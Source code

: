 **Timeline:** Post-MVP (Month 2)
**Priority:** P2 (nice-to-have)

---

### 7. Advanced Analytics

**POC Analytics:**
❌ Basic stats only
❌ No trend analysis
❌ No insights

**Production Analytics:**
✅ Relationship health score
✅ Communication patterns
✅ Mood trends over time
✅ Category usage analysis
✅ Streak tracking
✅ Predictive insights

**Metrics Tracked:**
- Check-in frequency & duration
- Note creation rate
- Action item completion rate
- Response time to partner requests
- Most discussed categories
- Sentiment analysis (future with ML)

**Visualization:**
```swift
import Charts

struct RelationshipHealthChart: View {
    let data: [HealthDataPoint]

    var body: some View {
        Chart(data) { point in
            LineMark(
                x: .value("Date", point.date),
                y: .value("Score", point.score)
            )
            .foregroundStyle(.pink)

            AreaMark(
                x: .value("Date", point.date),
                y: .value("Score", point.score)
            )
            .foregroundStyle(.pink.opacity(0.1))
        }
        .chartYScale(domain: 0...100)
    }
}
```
* * * * * * * * *
What is the number of lines in the data that include "rate"? Answer with that number alone.

RESULT OF THIS TASK —
2